4. Necessary amendments to the Foreign
Exchange Management (Transfer or Issue of Security by a Person Resident Outside
India) Regulations, 2000 are being issued separately.
5. The directions in this circular have
been issued under Sections 10(4) and 11(1) of Foreign Exchange Management Act,
1999 (42 of 1999) and is without prejudice to permissions / approvals, if any,
required under any other law.
Guidelines for foreign investment in Commodity
Exchanges
Press Note No. 2 (2008), dated 12-3-2008 issued
by Department of Industrial Policy & Promotion (FC section)
Futures
trading in commodities are regulated under the Forward Contracts (Regulation)

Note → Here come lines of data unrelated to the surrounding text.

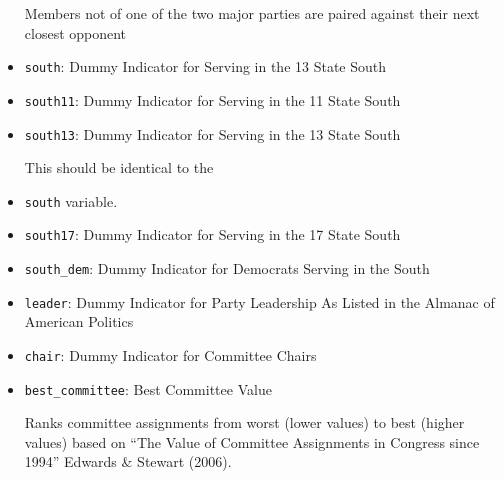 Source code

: \documentclass[12pt]{article}
\begin{document}
\begin{itemize}
	Members not of one of the two major parties are paired against their next closest opponent
	
	\item \verb|south|: Dummy Indicator for Serving in the 13 State South
	
	\item \verb|south11|: Dummy Indicator for Serving in the 11 State South
	
	\item \verb|south13|: Dummy Indicator for Serving in the 13 State South
	
	This should be identical to the \item \verb|south| variable.
	
	\item \verb|south17|: Dummy Indicator for Serving in the 17 State South
	
	\item \verb|south_dem|: Dummy Indicator for Democrats Serving in the South
	
	\item \verb|leader|: Dummy Indicator for Party Leadership As Listed in the Almanac of American Politics
	
	\item \verb|chair|: Dummy Indicator for Committee Chairs
	
	\item \verb|best_committee|: Best Committee Value
	
	Ranks committee assignments from worst (lower values) to best (higher values) based on ``The Value of Committee Assignments in Congress since 1994'' Edwards \& Stewart (2006).
\end{itemize}
\end{document}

Act, 1952. Commodity Exchanges, like Stock Exchanges, are infrastructure
companies in the commodity futures market. With a view to infuse globally
acceptable best practices, modern management skills and latest technology, it
has been decided to allow foreign investment in Commodity Exchanges.
2.
Definitions
2.1 ‘Commodity Exchange’ is a recognized
association under the provisions of the Forward Contracts (Regulation) Act,
1952, as amended from time to time, to provide exchange platform for trading in
forward contracts in commodities.
2.2 In terms of the Forward Contracts
(Regulation) Act, 1952—
(a) ‘recognized association’ means an association to which recognition
for the time being has been granted by the Central Government under section 6
of the Forward Contracts (Regulation) Act, 1952.
(b) ‘association’ means any body of individuals, whether incorporated
or not, constituted for the purposes of regulating and controlling the business
of the sale or purchase of any goods and commodity derivative.

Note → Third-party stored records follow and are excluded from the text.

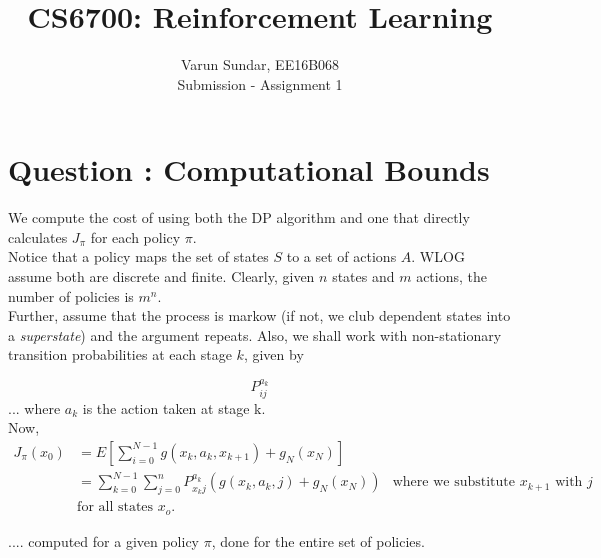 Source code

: \documentclass[12pt]{article}
\begin{document}
 
 
 
\title{CS6700: Reinforcement Learning}%
\author{Varun Sundar, EE16B068\\ %
 Submission - Assignment 1} %
 
\maketitle
 
\section{Question : Computational Bounds}

We compute the cost of using both the DP algorithm and one that directly calculates $J_{\pi}$ for each policy $\pi$. \\

Notice that a policy maps the set of states $S$ to a set of actions $A$. WLOG assume both are discrete and finite. Clearly, given $n$ states and $m$ actions, the number of policies is $m^n$.\\

Further, assume that the process is markow  (if not, we club dependent states into a \textit{superstate}) and the argument repeats. Also, we shall work with non-stationary transition probabilities at each stage $k$, given by

$$P_{ij}^{a_k}$$
\quad \quad \quad \quad ...  where $a_k$ is the action taken at stage k. \\

Now, \\

\begin{align*}
 J_{\pi}(x_0)  & = E[\sum_{i=0}^{N-1}g(x_k,a_k,x_{k+1}) + g_N(x_N)]  \\ 
& = \sum_{k=0}^{N-1} \sum_{j=0}^{n} P_{x_k j}^{a_k} (g(x_k,a_k,j) + g_N(x_N)) & \text{where we substitute $x_{k+1}$ with $j$ } \\
& \text{for all states }  x_o .
\end{align*}



\quad \quad \quad \quad  .... computed for a given policy $\pi$, done for the entire set of policies. \\
\end{document}
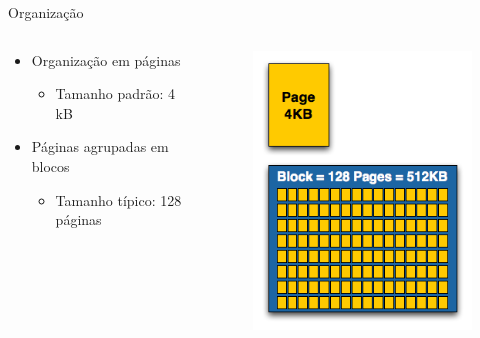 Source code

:\documentclass[aspectratio=169,
				xcolor=table]{beamer}
\begin{document}
	\begin{frame}{Organização}
		\begin{columns}
			\begin{column}{0.5\textwidth}
				\begin{itemize}
					\item Organização em páginas
					\begin{itemize}
						\item Tamanho padrão: 4 kB
					\end{itemize}
					\vspace{1em}
					\item Páginas agrupadas em blocos
					\begin{itemize}
						\item Tamanho típico: 128 páginas
					\end{itemize}
				\end{itemize}			
			\end{column}
			\begin{column}{0.5\textwidth}
				\begin{figure}[hbtp]
				\centering
				\includegraphics[height=0.8\textheight, keepaspectratio]{../figs/cap08/pageandblock.png}
				\end{figure}
			\end{column}
		\end{columns}

	\end{frame}
	
\end{document}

(c) ‘forward contract’ means a contract for the delivery of goods and
which is not a ready delivery contract.
(d) ‘commodity derivative’ means—
(i) a contract for delivery of goods, which is not
a ready delivery contract; or
(ii) a contract for differences which derives its
value from prices or indices of prices of such underlying goods or activities,
services, rights, interests and events, as may be notified in consultation with
the Forward Markets Commission by the Central Government, but does not include
securities.
3. Policy
for foreign investment in Commodity Exchanges
3.1 Foreign investment will be allowed through a
composite ceiling, i.e., Foreign Direct Investment (FDI) under the FDI Scheme
incorporated as Schedule 1 under regulation 5(1) of the Foreign Exchange
Management (Transfer or Issue of Security by a Person Resident Outside India)

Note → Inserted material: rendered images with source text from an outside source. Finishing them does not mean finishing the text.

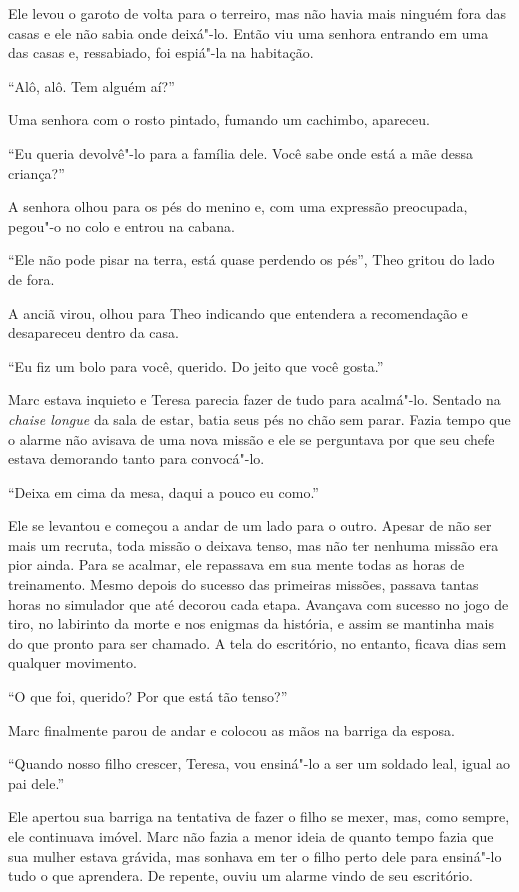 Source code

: Ele levou o garoto de volta para o terreiro, mas não havia mais ninguém
fora das casas e ele não sabia onde deixá"-lo. Então viu uma senhora
entrando em uma das casas e, ressabiado, foi espiá"-la na habitação.

``Alô, alô. Tem alguém aí?''

Uma senhora com o rosto pintado, fumando um cachimbo, apareceu.

``Eu queria devolvê"-lo para a família dele. Você sabe onde está a mãe
dessa criança?''

A senhora olhou para os pés do menino e, com uma expressão preocupada,
pegou"-o no colo e entrou na cabana.

``Ele não pode pisar na terra, está quase perdendo os pés'', Theo gritou
do lado de fora.

A anciã virou, olhou para Theo indicando que entendera a recomendação e
desapareceu dentro da casa.

\asterisc


``Eu fiz um bolo para você, querido. Do jeito que você gosta.''

Marc estava inquieto e Teresa parecia fazer de tudo para acalmá"-lo.
Sentado na \emph{chaise longue} da sala de estar, batia seus pés no chão
sem parar. Fazia tempo que o alarme não avisava de uma nova missão e ele
se perguntava por que seu chefe estava demorando tanto para convocá"-lo.

``Deixa em cima da mesa, daqui a pouco eu como.''

Ele se levantou e começou a andar de um lado para o outro. Apesar de não
ser mais um recruta, toda missão o deixava tenso, mas não ter nenhuma
missão era pior ainda. Para se acalmar, ele repassava em sua mente
todas as horas de treinamento. Mesmo depois do sucesso das primeiras
missões, passava tantas horas no simulador que até decorou cada etapa.
Avançava com sucesso no jogo de tiro, no labirinto da morte e nos
enigmas da história, e assim se mantinha mais do que pronto para ser
chamado. A tela do escritório, no entanto, ficava dias sem qualquer
movimento.

``O que foi, querido? Por que está tão tenso?''

Marc finalmente parou de andar e colocou as mãos na barriga da esposa.

``Quando nosso filho crescer, Teresa, vou ensiná"-lo a ser um soldado
leal, igual ao pai dele.''

Ele apertou sua barriga na tentativa de fazer o filho se mexer, mas,
como sempre, ele continuava imóvel. Marc não fazia a menor ideia de
quanto tempo fazia que sua mulher estava grávida, mas sonhava em ter
o filho perto dele para ensiná"-lo tudo o que aprendera. De repente,
ouviu um alarme vindo de seu escritório.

Regulations, 2000 (FEMA Regulations-) + investment by registered Foreign
Institutional Investors (FII) under the Portfolio Investment Scheme
incorporated as Schedule 2 under Regulation 5(2) of the FEMA Regulations, is
allowed up to 49 per cent.
3.2 FDI will be allowed with specific prior
approval of the Government.
3.3 Investment by registered FII under the
Portfolio Investment Scheme will be limited to 23 per cent and investment under
the FDI Scheme will be limited to 26 per cent.
3.4 FII purchases shall be restricted to
secondary market only.
3.5 No foreign investor/entity, including persons
acting in concert, will hold more than 5 per cent of the equity in these
companies.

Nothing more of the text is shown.